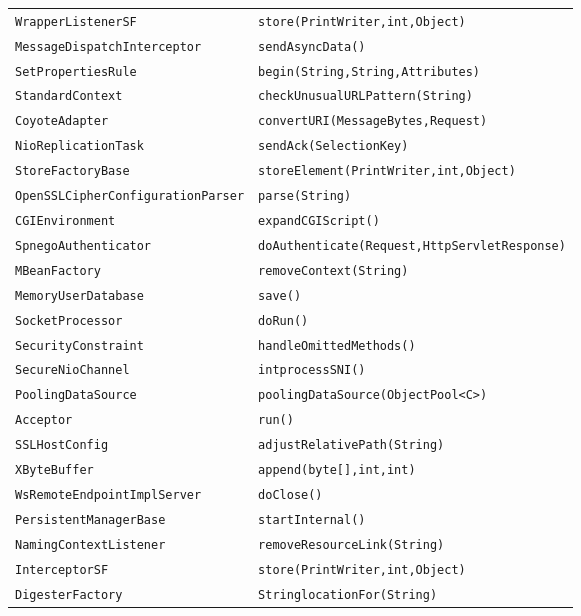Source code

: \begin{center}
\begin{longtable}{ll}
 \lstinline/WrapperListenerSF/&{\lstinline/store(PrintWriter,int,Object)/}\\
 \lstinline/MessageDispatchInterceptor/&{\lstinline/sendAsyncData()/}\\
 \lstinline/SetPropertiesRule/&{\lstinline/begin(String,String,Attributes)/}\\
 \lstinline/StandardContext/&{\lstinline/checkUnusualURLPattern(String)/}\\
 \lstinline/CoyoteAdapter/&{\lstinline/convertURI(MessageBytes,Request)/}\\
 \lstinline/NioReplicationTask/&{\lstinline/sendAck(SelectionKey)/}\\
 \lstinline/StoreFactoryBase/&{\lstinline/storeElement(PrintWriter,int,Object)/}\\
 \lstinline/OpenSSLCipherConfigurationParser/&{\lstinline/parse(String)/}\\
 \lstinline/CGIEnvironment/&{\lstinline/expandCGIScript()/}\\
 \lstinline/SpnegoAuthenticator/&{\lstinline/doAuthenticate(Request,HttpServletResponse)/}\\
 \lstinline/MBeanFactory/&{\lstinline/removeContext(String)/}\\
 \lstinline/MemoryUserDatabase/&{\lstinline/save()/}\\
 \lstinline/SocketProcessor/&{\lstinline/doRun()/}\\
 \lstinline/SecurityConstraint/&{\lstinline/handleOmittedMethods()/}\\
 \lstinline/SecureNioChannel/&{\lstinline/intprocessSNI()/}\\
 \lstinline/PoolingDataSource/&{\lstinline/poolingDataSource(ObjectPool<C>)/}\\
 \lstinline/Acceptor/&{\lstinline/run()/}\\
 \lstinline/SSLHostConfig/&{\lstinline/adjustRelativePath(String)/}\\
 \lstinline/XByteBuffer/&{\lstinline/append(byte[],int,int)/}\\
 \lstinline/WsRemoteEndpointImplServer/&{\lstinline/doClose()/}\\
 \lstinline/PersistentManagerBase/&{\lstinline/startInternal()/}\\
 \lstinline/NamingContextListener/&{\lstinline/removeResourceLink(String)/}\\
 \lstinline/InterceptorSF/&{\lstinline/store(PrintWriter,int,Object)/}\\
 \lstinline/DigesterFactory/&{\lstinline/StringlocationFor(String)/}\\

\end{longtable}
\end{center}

## EXERCISE PROMPT
When a line contains the string "begin", count that line; once every line of the records has been checked, state the count alone.

## RESPONSE TO THIS EXERCISE
3